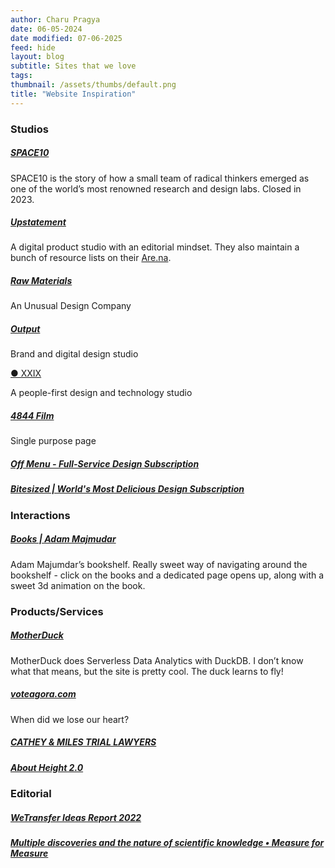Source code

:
 ```yaml
---
author: Charu Pragya
date: 06-05-2024
date modified: 07-06-2025
feed: hide
layout: blog
subtitle: Sites that we love
tags: 
thumbnail: /assets/thumbs/default.png
title: "Website Inspiration"
---
```


### Studios

##### [SPACE10](https://space10.com/)

SPACE10 is the story of how a small team of radical thinkers emerged as one of the world’s most renowned research and design labs. Closed in 2023.

##### [Upstatement](https://upstatement.com/)

A digital product studio with an editorial mindset. They also maintain a bunch of resource lists on their [Are.na](https://www.are.na/upstatement/channels).

##### [Raw Materials](https://www.therawmaterials.com/)

An Unusual Design Company

##### [Output](https://www.studio-output.com/)

Brand and digital design studio

[● XXIX](https://www.xxix.co/)

A people-first design and technology studio

##### [4844 Film](https://www.4844animation.com/)

Single purpose page

##### [Off Menu - Full-Service Design Subscription](https://offmenu.design/)

##### [Bitesized | World's Most Delicious Design Subscription](https://www.bitesized.design/)
### Interactions
##### [Books | Adam Majmudar](https://adammaj.com/books)

Adam Majumdar’s bookshelf. Really sweet way of navigating around the bookshelf - click on the books and a dedicated page opens up, along with a sweet 3d animation on the book.

### Products/Services
##### [MotherDuck](https://motherduck.com/)

MotherDuck does Serverless Data Analytics with DuckDB. I don’t know what that means, but the site is pretty cool. The duck learns to fly!

##### [voteagora.com](https://www.voteagora.com/#Home)

When did we lose our heart?

##### [CATHEY & MILES TRIAL LAWYERS](https://catheymiles.com/)

##### [About Height 2.0](https://height.app/v2)
### Editorial

##### [WeTransfer Ideas Report 2022](https://wetransfer.com/ideas-report/2022)

##### [Multiple discoveries and the nature of scientific knowledge • Measure for Measure](https://measureformeasure.co/blog/md-pt3/)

________________

## Problem to solve
Look through the records above for the string "Adam", then copy every line that has it.

## Expected output
##### [Books | Adam Majmudar](https://adammaj.com/books)
Adam Majumdar’s bookshelf. Really sweet way of navigating around the bookshelf - click on the books and a dedicated page opens up, along with a sweet 3d animation on the book.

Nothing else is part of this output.